Activity: Your reply is to be the lines below, exactly as written, with images omitted.
Dataset entries: Begin
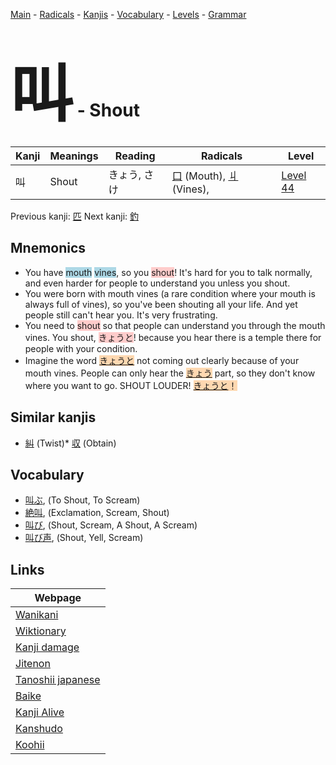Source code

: <style> bigfont {font-size: 100px}</style>
[Main](../index.md) -
[Radicals](../radicals.md) -
[Kanjis](../kanjis.md) -
[Vocabulary](../vocabulary.md) -
[Levels](../levels.md) -
[Grammar](../grammar.md)
# <bigfont> 叫</bigfont> - Shout 

| Kanji | Meanings | Reading | Radicals | Level |
| --- | --- | --- | --- | --- |
| 叫 | Shout | きょう, さけ | [口](../radicals/口.md) (Mouth), [丩](../radicals/丩.md) (Vines),  | [Level 44](../levels/wk_level44.md) |

Previous kanji: [匹](匹.md) Next kanji: [釣](釣.md) 

## Mnemonics
 * You have <span style="background-color:#ADD8E6"> mouth</span> <span style="background-color:#ADD8E6"> vines</span>, so you <span style="background-color:#ffcccb"> shout</span>! It's hard for you to talk normally, and even harder for people to understand you unless you shout.
* You were born with mouth vines (a rare condition where your mouth is always full of vines), so you've been shouting all your life. And yet people still can't hear you. It's very frustrating.
* You need to <span style="background-color:#ffcccb"> shout</span> so that people can understand you through the mouth vines. You shout, <span style="background-color:#ffcccb"> きょうと</span>! because you hear there is a temple there for people with your condition.
* Imagine the word <span style="background-color:#fed8b1"> [きょうと]([きょう](https://jisho.org/search/きょう)と)</span> not coming out clearly because of your mouth vines. People can only hear the <span style="background-color:#fed8b1"> [きょう](https://jisho.org/search/きょう)</span> part, so they don't know where you want to go. SHOUT LOUDER! <span style="background-color:#fed8b1"> [きょうと]([きょう](https://jisho.org/search/きょう)と)！</span>


## Similar kanjis
 * [糾](糾.md) (Twist)* [収](収.md) (Obtain)


## Vocabulary
 * [叫ぶ](../vocabulary/叫.md), (To Shout, To Scream)
* [絶叫](../vocabulary/叫.md), (Exclamation, Scream, Shout)
* [叫び](../vocabulary/叫.md), (Shout, Scream, A Shout, A Scream)
* [叫び声](../vocabulary/叫.md), (Shout, Yell, Scream)



## Links 

| Webpage |
| --- |
| [Wanikani          ](https://www.wanikani.com/kanji/叫) |
| [Wiktionary        ](https://en.wiktionary.org/wiki/叫) |
| [Kanji damage      ](http://www.kanjidamage.com/kanji/search?utf8=✓&q=叫) |
| [Jitenon           ](https://jitenon.com/kanji/叫) |
| [Tanoshii japanese ](https://www.tanoshiijapanese.com/dictionary/kanji.cfm?k=叫) |
| [Baike             ](https://baike.baidu.com/item/叫) |
| [Kanji Alive       ](https://app.kanjialive.com/叫) |
| [Kanshudo          ](https://www.kanshudo.com/searchmn?q=叫) |
| [Koohii            ](https://kanji.koohii.com/study/kanji/叫) |

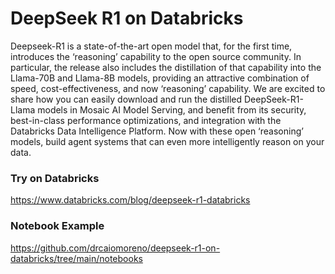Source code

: # DeepSeek R1 on Databricks

Deepseek-R1 is a state-of-the-art open model that, for the first time, introduces the ‘reasoning’ capability to the open source community. In particular, the release also includes the distillation of that capability into the Llama-70B and Llama-8B models, providing an attractive combination of speed, cost-effectiveness, and now ‘reasoning’ capability. We are excited to share how you can easily download and run the distilled DeepSeek-R1-Llama models in Mosaic AI Model Serving, and benefit from its security, best-in-class performance optimizations, and integration with the Databricks Data Intelligence Platform. Now with these open ‘reasoning’ models, build agent systems that can even more intelligently reason on your data.

### Try on Databricks
https://www.databricks.com/blog/deepseek-r1-databricks

### Notebook Example 
https://github.com/drcaiomoreno/deepseek-r1-on-databricks/tree/main/notebooks
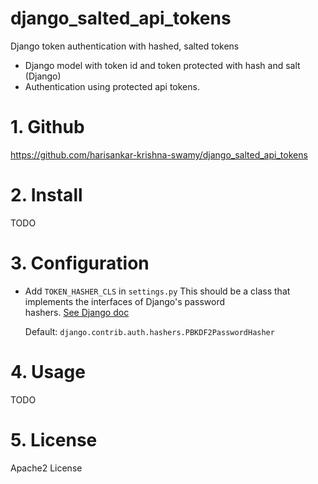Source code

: # django_salted_api_tokens
Django token authentication with hashed, salted tokens

* Django model with token id and token protected with hash and salt (Django)
* Authentication using protected api tokens. 

# 1. Github
https://github.com/harisankar-krishna-swamy/django_salted_api_tokens

# 2. Install
TODO

# 3. Configuration
* Add `TOKEN_HASHER_CLS` in `settings.py` This should be a class that implements the interfaces of  Django's password  
  hashers. [See Django doc](https://docs.djangoproject.com/en/4.1/ref/settings/#std-setting-PASSWORD_HASHERS)  
  
  Default: `django.contrib.auth.hashers.PBKDF2PasswordHasher`

# 4. Usage
TODO

# 5. License
Apache2 License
Dataset entries: End
Solution to the problem:
Source code

: <style> bigfont {font-size: 100px}</style>
[Main](../index.md) -
[Radicals](../radicals.md) -
[Kanjis](../kanjis.md) -
[Vocabulary](../vocabulary.md) -
[Levels](../levels.md) -
[Grammar](../grammar.md)
# <bigfont> 叫</bigfont> - Shout 

| Kanji | Meanings | Reading | Radicals | Level |
| --- | --- | --- | --- | --- |
| 叫 | Shout | きょう, さけ | [口](../radicals/口.md) (Mouth), [丩](../radicals/丩.md) (Vines),  | [Level 44](../levels/wk_level44.md) |

Previous kanji: [匹](匹.md) Next kanji: [釣](釣.md) 

## Mnemonics
 * You have <span style="background-color:#ADD8E6"> mouth</span> <span style="background-color:#ADD8E6"> vines</span>, so you <span style="background-color:#ffcccb"> shout</span>! It's hard for you to talk normally, and even harder for people to understand you unless you shout.
* You were born with mouth vines (a rare condition where your mouth is always full of vines), so you've been shouting all your life. And yet people still can't hear you. It's very frustrating.
* You need to <span style="background-color:#ffcccb"> shout</span> so that people can understand you through the mouth vines. You shout, <span style="background-color:#ffcccb"> きょうと</span>! because you hear there is a temple there for people with your condition.
* Imagine the word <span style="background-color:#fed8b1"> [きょうと]([きょう](https://jisho.org/search/きょう)と)</span> not coming out clearly because of your mouth vines. People can only hear the <span style="background-color:#fed8b1"> [きょう](https://jisho.org/search/きょう)</span> part, so they don't know where you want to go. SHOUT LOUDER! <span style="background-color:#fed8b1"> [きょうと]([きょう](https://jisho.org/search/きょう)と)！</span>


## Similar kanjis
 * [糾](糾.md) (Twist)* [収](収.md) (Obtain)


## Vocabulary
 * [叫ぶ](../vocabulary/叫.md), (To Shout, To Scream)
* [絶叫](../vocabulary/叫.md), (Exclamation, Scream, Shout)
* [叫び](../vocabulary/叫.md), (Shout, Scream, A Shout, A Scream)
* [叫び声](../vocabulary/叫.md), (Shout, Yell, Scream)



## Links 

| Webpage |
| --- |
| [Wanikani          ](https://www.wanikani.com/kanji/叫) |
| [Wiktionary        ](https://en.wiktionary.org/wiki/叫) |
| [Kanji damage      ](http://www.kanjidamage.com/kanji/search?utf8=✓&q=叫) |
| [Jitenon           ](https://jitenon.com/kanji/叫) |
| [Tanoshii japanese ](https://www.tanoshiijapanese.com/dictionary/kanji.cfm?k=叫) |
| [Baike             ](https://baike.baidu.com/item/叫) |
| [Kanji Alive       ](https://app.kanjialive.com/叫) |
| [Kanshudo          ](https://www.kanshudo.com/searchmn?q=叫) |
| [Koohii            ](https://kanji.koohii.com/study/kanji/叫) |

Source code

: # DeepSeek R1 on Databricks

Deepseek-R1 is a state-of-the-art open model that, for the first time, introduces the ‘reasoning’ capability to the open source community. In particular, the release also includes the distillation of that capability into the Llama-70B and Llama-8B models, providing an attractive combination of speed, cost-effectiveness, and now ‘reasoning’ capability. We are excited to share how you can easily download and run the distilled DeepSeek-R1-Llama models in Mosaic AI Model Serving, and benefit from its security, best-in-class performance optimizations, and integration with the Databricks Data Intelligence Platform. Now with these open ‘reasoning’ models, build agent systems that can even more intelligently reason on your data.

### Try on Databricks
https://www.databricks.com/blog/deepseek-r1-databricks

### Notebook Example 
https://github.com/drcaiomoreno/deepseek-r1-on-databricks/tree/main/notebooks
Source code

: # django_salted_api_tokens
Django token authentication with hashed, salted tokens

* Django model with token id and token protected with hash and salt (Django)
* Authentication using protected api tokens. 

# 1. Github
https://github.com/harisankar-krishna-swamy/django_salted_api_tokens

# 2. Install
TODO

# 3. Configuration
* Add `TOKEN_HASHER_CLS` in `settings.py` This should be a class that implements the interfaces of  Django's password  
  hashers. [See Django doc](https://docs.djangoproject.com/en/4.1/ref/settings/#std-setting-PASSWORD_HASHERS)  
  
  Default: `django.contrib.auth.hashers.PBKDF2PasswordHasher`

# 4. Usage
TODO

# 5. License
Apache2 License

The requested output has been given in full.